I was guessing at the 11:20 as a frosh. I know I didn't go under 11 the one time (I think) I ran it, though.
My big jump was between soph year track and junior year cross country. I focused late on the 800m because I was needed on some late season relays, it was where I could run counties/regionals/sectionals since we already had few sub 4:30/10:00 upperclassmen so I didn't crack our championship season 1600/3200 spots. But looking back I probably could've gone sub 4:40/10:15 or so as a soph if I did those races late so the progressions from soph to junior track probably could've/should've been less dramatic. Still...I went from 4th or 5th guy on my team in XC and a useful 4x800 sub or 4th leg to 2nd team All State in XC Jr. Year so it was a pretty significant improvement.
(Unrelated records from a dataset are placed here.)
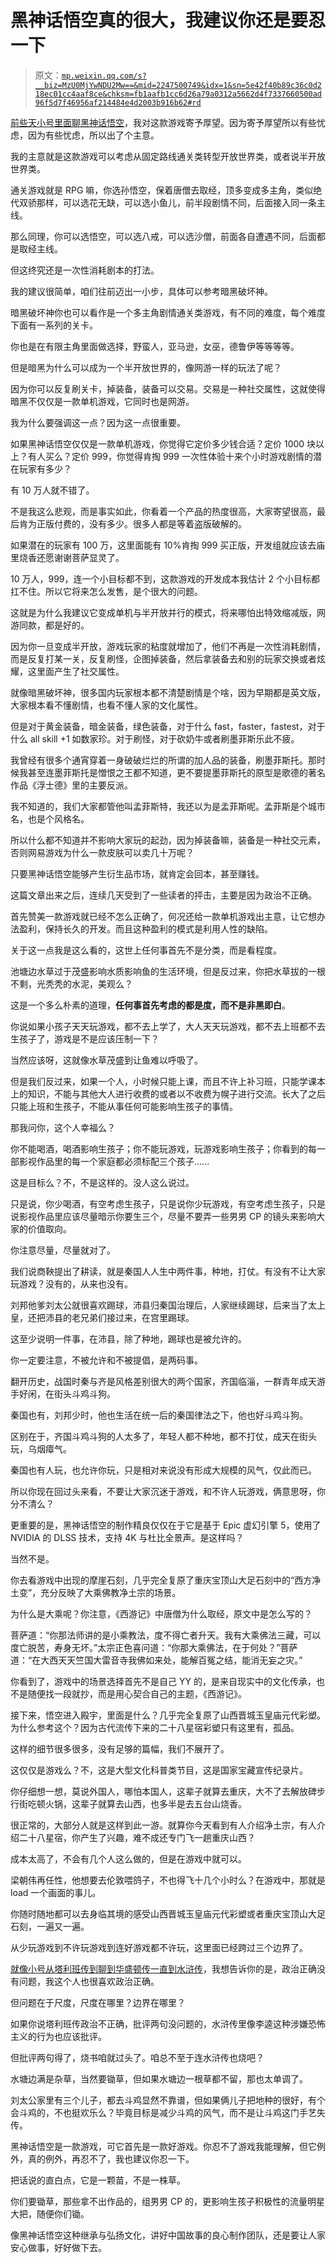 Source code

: # 黑神话悟空真的很大，我建议你还是要忍一下

> 原文：[`mp.weixin.qq.com/s?__biz=MzU0MjYwNDU2Mw==&mid=2247500749&idx=1&sn=5e42f40b89c36c0d218ec01cc4aaf8ce&chksm=fb1aafb1cc6d26a79a0312a5662d4f7337660500ad96f5d7f46956af214484e4d2003b916b62#rd`](http://mp.weixin.qq.com/s?__biz=MzU0MjYwNDU2Mw==&mid=2247500749&idx=1&sn=5e42f40b89c36c0d218ec01cc4aaf8ce&chksm=fb1aafb1cc6d26a79a0312a5662d4f7337660500ad96f5d7f46956af214484e4d2003b916b62#rd)

[前些天小号里面聊黑神话悟空](http://mp.weixin.qq.com/s?__biz=MzU3NDc5Nzc0NQ==&mid=2247506225&idx=1&sn=a133d8b1656409c8af286b13908ec060&chksm=fd2e7befca59f2f98069071f00ba9a8739237415b589e081fae9a483fa59c45e152e183d8737&scene=21#wechat_redirect)，我对这款游戏寄予厚望。因为寄予厚望所以有些忧虑，因为有些忧虑，所以出了个主意。

我的主意就是这款游戏可以考虑从固定路线通关类转型开放世界类，或者说半开放世界类。

通关游戏就是 RPG 嘛，你选孙悟空，保着唐僧去取经，顶多变成多主角，类似绝代双骄那样，可以选花无缺，可以选小鱼儿，前半段剧情不同，后面接入同一条主线。 

那么同理，你可以选悟空，可以选八戒，可以选沙僧，前面各自遭遇不同，后面都是取经主线。 

但这终究还是一次性消耗剧本的打法。 

我的建议很简单，咱们往前迈出一小步，具体可以参考暗黑破坏神。

暗黑破坏神你也可以看作是一个多主角剧情通关类游戏，有不同的难度，每个难度下面有一系列的关卡。

你也是在有限主角里面做选择，野蛮人，亚马逊，女巫，德鲁伊等等等等。 

但是暗黑为什么可以成为一个半开放世界的，像网游一样的玩法了呢？ 

因为你可以反复刷关卡，掉装备，装备可以交易。交易是一种社交属性，这就使得暗黑不仅仅是一款单机游戏，它同时也是网游。

我为什么要强调这一点？因为这一点很重要。 

如果黑神话悟空仅仅是一款单机游戏，你觉得它定价多少钱合适？定价 1000 块以上？有人买么？定价 999，你觉得肯掏 999 一次性体验十来个小时游戏剧情的潜在玩家有多少？

有 10 万人就不错了。

不是我这么悲观，而是事实如此，你看着一个产品的热度很高，大家寄望很高，最后肯为正版付费的，没有多少。很多人都是等着盗版破解的。 

如果潜在的玩家有 100 万，这里面能有 10%肯掏 999 买正版，开发组就应该去庙里烧香还愿谢谢菩萨显灵了。 

10 万人，999，连一个小目标都不到，这款游戏的开发成本我估计 2 个小目标都扛不住。所以它将来怎么发售，是个很大的问题。

这就是为什么我建议它变成单机与半开放并行的模式，将来哪怕出特效缩减版，网游同款，都是好的。 

因为你一旦变成半开放，游戏玩家的粘度就增加了，他们不再是一次性消耗剧情，而是反复打某一关，反复刷怪，企图掉装备，然后拿装备去和别的玩家交换或者炫耀，这里面产生了社交属性。

就像暗黑破坏神，很多国内玩家根本都不清楚剧情是个啥，因为早期都是英文版，大家根本看不懂剧情，也看不懂人家的文化属性。 

但是对于黄金装备，暗金装备，绿色装备，对于什么 fast，faster，fastest，对于什么 all skill +1 如数家珍。对于刷怪，对于砍奶牛或者刷墨菲斯乐此不疲。

我曾经有很多个通宵穿着一身破破烂烂的所谓的加人品的装备，刷墨菲斯托。那时候我甚至连墨菲斯托是憎恨之王都不知道，更不要提墨菲斯托的原型是歌德的著名作品《浮士德》里的主要反派。

我不知道的，我们大家都管他叫孟菲斯特，我还以为是孟菲斯呢。孟菲斯是个城市名，也是个风格名。 

所以什么都不知道并不影响大家玩的起劲，因为掉装备嘛，装备是一种社交元素，否则网易游戏为什么一款皮肤可以卖几十万呢？ 

只要黑神话悟空能够产生衍生品市场，就肯定会回本，甚至赚钱。 

这篇文章出来之后，连续几天受到了一些读者的抨击，主要是因为政治不正确。 

首先赞美一款游戏就已经不怎么正确了，何况还给一款单机游戏出主意，让它想办法盈利，保持长久的开发。而且这种盈利的模式是利用人性的缺陷。

关于这一点我是这么看的，这世上任何事首先不是分类，而是看程度。 

池塘边水草过于茂盛影响水质影响鱼的生活环境，但是反过来，你把水草拔的一根不剩，光秃秃的水泥，美观么？ 

这是一个多么朴素的道理，**任何事首先考虑的都是度，而不是非黑即白**。 

你说如果小孩子天天玩游戏，都不去上学了，大人天天玩游戏，都不去上班都不去生孩子了，游戏是不是应该压制一下？ 

当然应该呀，这就像水草茂盛到让鱼难以呼吸了。

但是我们反过来，如果一个人，小时候只能上课，而且不许上补习班，只能学课本上的知识，不能与其他大人进行收费的或者以不收费为幌子进行交流。长大了之后只能上班和生孩子，不能从事任何可能影响生孩子的事情。 

那我问你，这个人幸福么？ 

你不能喝酒，喝酒影响生孩子；你不能玩游戏，玩游戏影响生孩子；你看到的每一部影视作品里的每一个家庭都必须标配三个孩子...... 

这是目标么？不，不是这样的。没人这么说过。

只是说，你少喝酒，有空考虑生孩子，只是说你少玩游戏，有空考虑生孩子，只是说影视作品里应该尽量暗示你要生三个，尽量不要弄一些男男 CP 的镜头来影响大家的价值取向。 

你注意尽量，尽量就对了。

我们说商鞅提出了耕读，就是秦国人人生中两件事，种地，打仗。有没有不让大家玩游戏？没有的，从来也没有。

刘邦他爹刘太公就很喜欢踢球，沛县归秦国治理后，人家继续踢球，后来当了太上皇，还把沛县的老兄弟们接过来，在宫里踢球。 

这至少说明一件事，在沛县，除了种地，踢球也是被允许的。

你一定要注意，不被允许和不被提倡，是两码事。

翻开历史，战国时秦与齐是风格差别很大的两个国家，齐国临淄，一群青年成天游手好闲，在街头斗鸡斗狗。

秦国也有，刘邦少时，他也生活在统一后的秦国律法之下，他也好斗鸡斗狗。 

区别在于，齐国斗鸡斗狗的人太多了，年轻人都不种地，都不打仗，成天在街头玩，乌烟瘴气。 

秦国也有人玩，也允许你玩，只是相对来说没有形成大规模的风气，仅此而已。 

所以你现在回过头来看，不要让大家沉迷于游戏，和不许人玩游戏，俩意思呀，你分不清么？ 

更重要的是，黑神话悟空的制作精良仅仅在于它是基于 Epic 虚幻引擎 5，使用了 NVIDIA 的 DLSS 技术，支持 4K 与杜比全景声。是这样吗？ 

当然不是。

你去看游戏中出现的摩崖石刻，几乎完全复原了重庆宝顶山大足石刻中的“西方净土变”，充分反映了大乘佛教净土宗的场景。 

为什么是大乘呢？你注意，《西游记》中唐僧为什么取经，原文中是怎么写的？ 

菩萨道：“你那法师讲的是小乘教法，度不得亡者升天。我有大乘佛法三藏，可以度亡脱苦，寿身无坏。”太宗正色喜问道：“你那大乘佛法，在于何处？”菩萨道：“在大西天天竺国大雷音寺我佛如来处，能解百冤之结，能消无妄之灾。”

你看到了，游戏中的场景选择首先不是自己 YY 的，是来自现实中的文化传承，也不是随便找一段就抄，而是用心契合自己的主题，《西游记》。

接下来，悟空进入殿宇，里面是什么？几乎完全复原了山西晋城玉皇庙元代彩塑。为什么参考这个？因为古代流传下来的二十八星宿彩塑只有这里有，孤品。 

这样的细节很多很多，没有足够的篇幅，我们不展开了。 

这仅仅是游戏么？不，这是大型文化科普类节目，这是国家宝藏宣传纪录片。 

你仔细想一想，莫说外国人，哪怕本国人，这辈子就算去重庆，大不了去解放碑步行街吃顿火锅，这辈子就算去山西，也多半是去五台山烧香。 

很正常的，大部分人就是这样到此一游。就算你今天看到有人介绍净土宗，有人介绍二十八星宿，你产生了兴趣，难不成还专门飞一趟重庆山西？ 

成本太高了，不会有几个人这么做的，但是在游戏中就可以。

梁朝伟再任性，他想要去伦敦喂鸽子，不也得飞十几个小时么？在游戏中，那就是 load 一个画面的事儿。

你随时随地都可以去身临其境的感受山西晋城玉皇庙元代彩塑或者重庆宝顶山大足石刻，一遍又一遍。 

从少玩游戏到不许玩游戏到连好游戏都不许玩，这里面已经跨过三个边界了。

[就像小号从塔利班传到聊到华盛顿传一直到水浒传](http://mp.weixin.qq.com/s?__biz=MzU3NDc5Nzc0NQ==&mid=2247506269&idx=1&sn=48774fabe91376ece9e71e706f432c8b&chksm=fd2e7b83ca59f295a711330651435381a088ac1c9359602b7b97a69db21bbb65a564f68b0b2c&scene=21#wechat_redirect)，我想告诉你的是，政治正确没有问题，我这个人也很喜欢政治正确。

但问题在于尺度，尺度在哪里？边界在哪里？

如果你说塔利班传政治不正确，批评两句没问题的，水浒传里像李逵这种涉嫌恐怖主义的行为也应该批评。 

但批评两句得了，烧书咱就过头了。咱总不至于连水浒传也烧吧？

水塘边满是杂草，当然要锄草，但如果水塘边一根草都不留，那也太单调了。

刘太公家里有三个儿子，都去斗鸡显然不靠谱，但如果俩儿子把地种的很好，有个会斗鸡的，不也挺欢乐么？毕竟目标是减少斗鸡的风气，而不是让斗鸡这门手艺失传。 

黑神话悟空是一款游戏，可它首先是一款好游戏。你忍不了游戏我能理解，但它例外，真的例外，再忍不了，我也建议你忍一下。

把话说的直白点，它是一颗苗，不是一株草。

你们要锄草，那些拿不出作品的，组男男 CP 的，更影响生孩子积极性的流量明星大把，随便你们锄。

像黑神话悟空这种继承与弘扬文化，讲好中国故事的良心制作团队，还是要让人家安心做事，好好做下去。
For me, seeing how the upperclassmen went about their business (we had a D1 and a D2 guy from that class 2 above me), doing more quality miles versus just going out and goofing around for 5-6 miles a day and gaining confidence really helped me. I went to cross country camp that summer and went from about 5'4 to 5'7 or so that fall and was filling out. So I think physical and mental maturity were really my big changes.
After that breakthrough, my progressions were probably more normal.
My progressions are/were probably somewhat extreme, but I showed you them to prove that you may not be as limited to what the "normal" progressions are.
If you had told me soph year, I'd have run D1, I would've laughed at you. By Junior year mid cross country season, I expected it and focused on it.